__Items from a dataset__
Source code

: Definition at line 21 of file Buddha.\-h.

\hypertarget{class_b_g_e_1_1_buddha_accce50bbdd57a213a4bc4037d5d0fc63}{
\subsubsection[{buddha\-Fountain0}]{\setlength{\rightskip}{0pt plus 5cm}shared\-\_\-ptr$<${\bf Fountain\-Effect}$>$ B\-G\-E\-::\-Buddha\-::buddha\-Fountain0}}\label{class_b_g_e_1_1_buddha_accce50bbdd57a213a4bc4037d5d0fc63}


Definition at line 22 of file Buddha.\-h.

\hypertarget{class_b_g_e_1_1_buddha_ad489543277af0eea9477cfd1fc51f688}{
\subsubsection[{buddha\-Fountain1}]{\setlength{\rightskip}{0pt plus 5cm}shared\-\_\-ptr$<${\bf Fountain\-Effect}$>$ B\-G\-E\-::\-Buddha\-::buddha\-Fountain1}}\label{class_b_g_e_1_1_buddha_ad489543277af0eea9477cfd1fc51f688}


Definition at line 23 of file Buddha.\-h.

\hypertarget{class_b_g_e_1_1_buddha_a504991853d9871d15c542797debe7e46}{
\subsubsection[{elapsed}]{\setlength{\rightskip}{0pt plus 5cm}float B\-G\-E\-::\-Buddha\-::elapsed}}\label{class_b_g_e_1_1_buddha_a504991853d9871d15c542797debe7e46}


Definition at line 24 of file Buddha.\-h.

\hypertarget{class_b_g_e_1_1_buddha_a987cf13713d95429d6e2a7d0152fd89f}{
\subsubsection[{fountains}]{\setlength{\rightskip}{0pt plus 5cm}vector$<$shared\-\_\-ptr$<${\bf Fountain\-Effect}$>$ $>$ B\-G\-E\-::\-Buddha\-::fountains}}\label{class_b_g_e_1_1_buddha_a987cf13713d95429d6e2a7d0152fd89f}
--
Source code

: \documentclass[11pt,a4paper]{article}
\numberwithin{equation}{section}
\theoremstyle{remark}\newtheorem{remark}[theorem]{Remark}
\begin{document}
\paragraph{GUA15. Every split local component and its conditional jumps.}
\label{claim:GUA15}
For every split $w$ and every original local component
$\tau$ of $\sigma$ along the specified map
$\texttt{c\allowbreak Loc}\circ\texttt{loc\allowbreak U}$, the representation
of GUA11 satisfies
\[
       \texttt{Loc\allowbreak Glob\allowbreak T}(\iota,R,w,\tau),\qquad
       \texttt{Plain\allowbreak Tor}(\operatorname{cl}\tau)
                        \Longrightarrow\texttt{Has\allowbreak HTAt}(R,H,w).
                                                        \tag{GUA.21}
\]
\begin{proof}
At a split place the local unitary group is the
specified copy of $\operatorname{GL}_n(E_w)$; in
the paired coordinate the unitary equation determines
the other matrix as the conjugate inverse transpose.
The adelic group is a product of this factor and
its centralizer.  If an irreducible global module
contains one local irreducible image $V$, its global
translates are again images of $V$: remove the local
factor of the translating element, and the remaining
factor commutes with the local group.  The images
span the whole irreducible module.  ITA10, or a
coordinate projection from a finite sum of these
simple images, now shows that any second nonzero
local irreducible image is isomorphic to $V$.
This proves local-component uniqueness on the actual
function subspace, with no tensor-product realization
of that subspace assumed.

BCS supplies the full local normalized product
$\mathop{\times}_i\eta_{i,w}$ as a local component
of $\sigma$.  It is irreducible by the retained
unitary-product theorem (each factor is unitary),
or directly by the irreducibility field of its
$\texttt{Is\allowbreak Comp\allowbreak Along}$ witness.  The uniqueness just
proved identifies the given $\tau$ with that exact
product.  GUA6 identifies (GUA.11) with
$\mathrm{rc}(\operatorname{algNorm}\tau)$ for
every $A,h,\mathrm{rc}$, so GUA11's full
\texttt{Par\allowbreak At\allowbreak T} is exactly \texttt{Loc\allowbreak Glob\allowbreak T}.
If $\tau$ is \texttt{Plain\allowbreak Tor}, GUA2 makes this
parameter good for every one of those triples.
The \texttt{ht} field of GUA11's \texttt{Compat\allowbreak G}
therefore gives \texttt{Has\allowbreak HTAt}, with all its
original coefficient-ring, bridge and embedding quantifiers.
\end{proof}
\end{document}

__Task requirements__
Of the lines above, copy each one that contains the word "setlength".

__Exercise response__
\subsubsection[{buddha\-Fountain0}]{\setlength{\rightskip}{0pt plus 5cm}shared\-\_\-ptr$<${\bf Fountain\-Effect}$>$ B\-G\-E\-::\-Buddha\-::buddha\-Fountain0}}\label{class_b_g_e_1_1_buddha_accce50bbdd57a213a4bc4037d5d0fc63}
\subsubsection[{buddha\-Fountain1}]{\setlength{\rightskip}{0pt plus 5cm}shared\-\_\-ptr$<${\bf Fountain\-Effect}$>$ B\-G\-E\-::\-Buddha\-::buddha\-Fountain1}}\label{class_b_g_e_1_1_buddha_ad489543277af0eea9477cfd1fc51f688}
\subsubsection[{elapsed}]{\setlength{\rightskip}{0pt plus 5cm}float B\-G\-E\-::\-Buddha\-::elapsed}}\label{class_b_g_e_1_1_buddha_a504991853d9871d15c542797debe7e46}
\subsubsection[{fountains}]{\setlength{\rightskip}{0pt plus 5cm}vector$<$shared\-\_\-ptr$<${\bf Fountain\-Effect}$>$ $>$ B\-G\-E\-::\-Buddha\-::fountains}}\label{class_b_g_e_1_1_buddha_a987cf13713d95429d6e2a7d0152fd89f}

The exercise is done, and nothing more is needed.